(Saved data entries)
——
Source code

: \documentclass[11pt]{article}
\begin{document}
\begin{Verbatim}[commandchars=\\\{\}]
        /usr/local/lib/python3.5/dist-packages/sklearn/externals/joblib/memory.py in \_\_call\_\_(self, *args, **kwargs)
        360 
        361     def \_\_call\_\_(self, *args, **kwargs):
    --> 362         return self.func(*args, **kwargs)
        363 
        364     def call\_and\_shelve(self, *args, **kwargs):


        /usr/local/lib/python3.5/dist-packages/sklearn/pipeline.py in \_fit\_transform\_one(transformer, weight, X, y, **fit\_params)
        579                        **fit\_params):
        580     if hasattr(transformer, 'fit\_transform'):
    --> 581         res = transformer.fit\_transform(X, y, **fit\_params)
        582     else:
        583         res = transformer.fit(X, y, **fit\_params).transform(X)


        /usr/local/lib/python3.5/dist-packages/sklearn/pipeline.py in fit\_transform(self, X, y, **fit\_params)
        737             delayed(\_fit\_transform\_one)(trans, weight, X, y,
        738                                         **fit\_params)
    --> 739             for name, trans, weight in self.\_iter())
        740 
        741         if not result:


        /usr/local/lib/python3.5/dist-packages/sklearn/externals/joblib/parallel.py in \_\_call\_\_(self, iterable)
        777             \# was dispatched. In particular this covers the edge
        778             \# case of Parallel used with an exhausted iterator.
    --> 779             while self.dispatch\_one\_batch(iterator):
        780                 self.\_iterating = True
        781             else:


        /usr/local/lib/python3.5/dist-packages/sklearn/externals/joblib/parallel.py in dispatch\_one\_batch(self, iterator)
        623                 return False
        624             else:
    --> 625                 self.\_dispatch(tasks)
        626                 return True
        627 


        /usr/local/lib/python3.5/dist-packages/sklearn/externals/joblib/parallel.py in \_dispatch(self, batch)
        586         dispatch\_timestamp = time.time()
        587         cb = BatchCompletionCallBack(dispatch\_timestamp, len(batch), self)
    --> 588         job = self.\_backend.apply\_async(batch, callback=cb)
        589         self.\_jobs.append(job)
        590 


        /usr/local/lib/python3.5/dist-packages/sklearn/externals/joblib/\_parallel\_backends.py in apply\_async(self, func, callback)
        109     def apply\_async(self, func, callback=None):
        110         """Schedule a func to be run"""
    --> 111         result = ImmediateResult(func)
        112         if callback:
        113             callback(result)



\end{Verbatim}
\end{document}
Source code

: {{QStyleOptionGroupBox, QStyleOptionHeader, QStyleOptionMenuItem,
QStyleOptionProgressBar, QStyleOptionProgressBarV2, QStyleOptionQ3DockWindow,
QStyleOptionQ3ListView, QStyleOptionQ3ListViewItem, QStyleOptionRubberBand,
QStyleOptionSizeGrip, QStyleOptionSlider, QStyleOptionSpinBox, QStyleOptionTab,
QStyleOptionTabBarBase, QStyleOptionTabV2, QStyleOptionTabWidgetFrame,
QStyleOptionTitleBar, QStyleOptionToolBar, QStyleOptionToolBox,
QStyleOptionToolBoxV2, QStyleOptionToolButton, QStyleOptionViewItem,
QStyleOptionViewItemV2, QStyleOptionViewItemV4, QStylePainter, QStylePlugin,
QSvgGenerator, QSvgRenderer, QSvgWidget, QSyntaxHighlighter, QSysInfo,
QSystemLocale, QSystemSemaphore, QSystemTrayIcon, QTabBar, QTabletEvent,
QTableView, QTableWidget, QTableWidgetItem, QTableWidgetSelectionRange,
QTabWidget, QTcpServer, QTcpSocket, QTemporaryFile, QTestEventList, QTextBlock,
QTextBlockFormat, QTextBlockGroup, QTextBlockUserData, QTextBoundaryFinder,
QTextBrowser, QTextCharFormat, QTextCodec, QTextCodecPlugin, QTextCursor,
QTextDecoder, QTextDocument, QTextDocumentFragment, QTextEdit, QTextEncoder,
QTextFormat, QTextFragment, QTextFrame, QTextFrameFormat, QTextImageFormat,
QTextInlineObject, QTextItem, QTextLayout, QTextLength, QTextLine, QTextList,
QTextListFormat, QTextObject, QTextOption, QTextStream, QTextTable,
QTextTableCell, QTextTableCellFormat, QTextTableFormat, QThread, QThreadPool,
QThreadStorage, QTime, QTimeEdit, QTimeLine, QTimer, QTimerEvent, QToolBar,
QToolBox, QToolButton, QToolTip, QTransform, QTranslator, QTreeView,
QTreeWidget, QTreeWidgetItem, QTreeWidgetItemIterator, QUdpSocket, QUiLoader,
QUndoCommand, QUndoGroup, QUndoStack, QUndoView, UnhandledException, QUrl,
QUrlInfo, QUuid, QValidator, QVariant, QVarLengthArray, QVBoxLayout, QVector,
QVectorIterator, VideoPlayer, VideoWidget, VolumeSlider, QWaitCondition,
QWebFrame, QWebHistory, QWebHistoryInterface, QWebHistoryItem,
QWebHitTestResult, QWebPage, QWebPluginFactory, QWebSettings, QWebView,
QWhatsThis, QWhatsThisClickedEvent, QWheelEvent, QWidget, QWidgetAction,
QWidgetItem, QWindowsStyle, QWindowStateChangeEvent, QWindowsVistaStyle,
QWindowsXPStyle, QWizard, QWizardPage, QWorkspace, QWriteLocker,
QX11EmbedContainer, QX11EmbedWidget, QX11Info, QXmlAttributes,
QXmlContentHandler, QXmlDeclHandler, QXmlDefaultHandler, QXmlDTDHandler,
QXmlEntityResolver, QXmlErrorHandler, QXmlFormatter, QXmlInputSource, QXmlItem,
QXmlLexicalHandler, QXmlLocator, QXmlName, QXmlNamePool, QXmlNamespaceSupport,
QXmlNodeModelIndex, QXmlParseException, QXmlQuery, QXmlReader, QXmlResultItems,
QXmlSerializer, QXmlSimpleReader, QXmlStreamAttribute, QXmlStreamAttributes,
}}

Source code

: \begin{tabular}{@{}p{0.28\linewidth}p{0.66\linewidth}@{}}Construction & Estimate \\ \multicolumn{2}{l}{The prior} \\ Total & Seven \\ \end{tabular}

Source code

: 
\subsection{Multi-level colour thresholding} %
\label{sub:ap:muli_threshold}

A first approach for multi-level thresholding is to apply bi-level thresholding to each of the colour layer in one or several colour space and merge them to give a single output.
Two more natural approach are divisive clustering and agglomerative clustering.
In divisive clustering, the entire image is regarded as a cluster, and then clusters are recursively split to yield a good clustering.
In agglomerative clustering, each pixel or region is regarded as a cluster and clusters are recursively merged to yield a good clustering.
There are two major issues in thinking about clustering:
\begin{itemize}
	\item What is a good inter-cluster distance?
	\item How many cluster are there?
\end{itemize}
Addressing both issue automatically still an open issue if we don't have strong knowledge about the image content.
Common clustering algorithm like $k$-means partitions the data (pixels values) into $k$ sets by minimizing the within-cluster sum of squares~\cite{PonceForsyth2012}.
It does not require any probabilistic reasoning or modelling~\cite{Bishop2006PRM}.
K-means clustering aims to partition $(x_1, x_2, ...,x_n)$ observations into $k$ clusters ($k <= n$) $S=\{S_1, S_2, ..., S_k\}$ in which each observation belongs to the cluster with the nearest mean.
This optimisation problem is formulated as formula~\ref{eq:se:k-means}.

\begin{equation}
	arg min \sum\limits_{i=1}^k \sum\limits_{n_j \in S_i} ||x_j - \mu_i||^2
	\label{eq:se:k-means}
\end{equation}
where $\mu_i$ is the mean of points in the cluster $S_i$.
——
- [Task to carry out] Wherever the word "each" turns up in the records above, copy the line that holds it.

- [Response box]
A first approach for multi-level thresholding is to apply bi-level thresholding to each of the colour layer in one or several colour space and merge them to give a single output.
In agglomerative clustering, each pixel or region is regarded as a cluster and clusters are recursively merged to yield a good clustering.
K-means clustering aims to partition $(x_1, x_2, ...,x_n)$ observations into $k$ clusters ($k <= n$) $S=\{S_1, S_2, ..., S_k\}$ in which each observation belongs to the cluster with the nearest mean.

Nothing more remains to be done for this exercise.